Work order. An exact copy of every entry is needed here; the images stay out.

:: Information provided ::

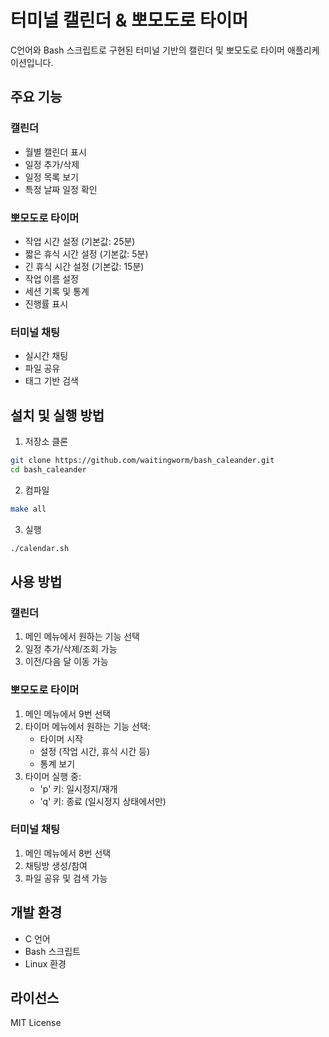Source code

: # 터미널 캘린더 & 뽀모도로 타이머

C언어와 Bash 스크립트로 구현된 터미널 기반의 캘린더 및 뽀모도로 타이머 애플리케이션입니다.

## 주요 기능

### 캘린더
- 월별 캘린더 표시
- 일정 추가/삭제
- 일정 목록 보기
- 특정 날짜 일정 확인

### 뽀모도로 타이머
- 작업 시간 설정 (기본값: 25분)
- 짧은 휴식 시간 설정 (기본값: 5분)
- 긴 휴식 시간 설정 (기본값: 15분)
- 작업 이름 설정
- 세션 기록 및 통계
- 진행률 표시

### 터미널 채팅
- 실시간 채팅
- 파일 공유
- 태그 기반 검색

## 설치 및 실행 방법

1. 저장소 클론
```bash
git clone https://github.com/waitingworm/bash_caleander.git
cd bash_caleander
```

2. 컴파일
```bash
make all
```

3. 실행
```bash
./calendar.sh
```

## 사용 방법

### 캘린더
1. 메인 메뉴에서 원하는 기능 선택
2. 일정 추가/삭제/조회 가능
3. 이전/다음 달 이동 가능

### 뽀모도로 타이머
1. 메인 메뉴에서 9번 선택
2. 타이머 메뉴에서 원하는 기능 선택:
   - 타이머 시작
   - 설정 (작업 시간, 휴식 시간 등)
   - 통계 보기
3. 타이머 실행 중:
   - 'p' 키: 일시정지/재개
   - 'q' 키: 종료 (일시정지 상태에서만)

### 터미널 채팅
1. 메인 메뉴에서 8번 선택
2. 채팅방 생성/참여
3. 파일 공유 및 검색 가능

## 개발 환경
- C 언어
- Bash 스크립트
- Linux 환경

## 라이선스
MIT License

:::

Exercise solution.
Source code

: # 터미널 캘린더 & 뽀모도로 타이머

C언어와 Bash 스크립트로 구현된 터미널 기반의 캘린더 및 뽀모도로 타이머 애플리케이션입니다.

## 주요 기능

### 캘린더
- 월별 캘린더 표시
- 일정 추가/삭제
- 일정 목록 보기
- 특정 날짜 일정 확인

### 뽀모도로 타이머
- 작업 시간 설정 (기본값: 25분)
- 짧은 휴식 시간 설정 (기본값: 5분)
- 긴 휴식 시간 설정 (기본값: 15분)
- 작업 이름 설정
- 세션 기록 및 통계
- 진행률 표시

### 터미널 채팅
- 실시간 채팅
- 파일 공유
- 태그 기반 검색

## 설치 및 실행 방법

1. 저장소 클론
```bash
git clone https://github.com/waitingworm/bash_caleander.git
cd bash_caleander
```

2. 컴파일
```bash
make all
```

3. 실행
```bash
./calendar.sh
```

## 사용 방법

### 캘린더
1. 메인 메뉴에서 원하는 기능 선택
2. 일정 추가/삭제/조회 가능
3. 이전/다음 달 이동 가능

### 뽀모도로 타이머
1. 메인 메뉴에서 9번 선택
2. 타이머 메뉴에서 원하는 기능 선택:
   - 타이머 시작
   - 설정 (작업 시간, 휴식 시간 등)
   - 통계 보기
3. 타이머 실행 중:
   - 'p' 키: 일시정지/재개
   - 'q' 키: 종료 (일시정지 상태에서만)

### 터미널 채팅
1. 메인 메뉴에서 8번 선택
2. 채팅방 생성/참여
3. 파일 공유 및 검색 가능

## 개발 환경
- C 언어
- Bash 스크립트
- Linux 환경

## 라이선스
MIT License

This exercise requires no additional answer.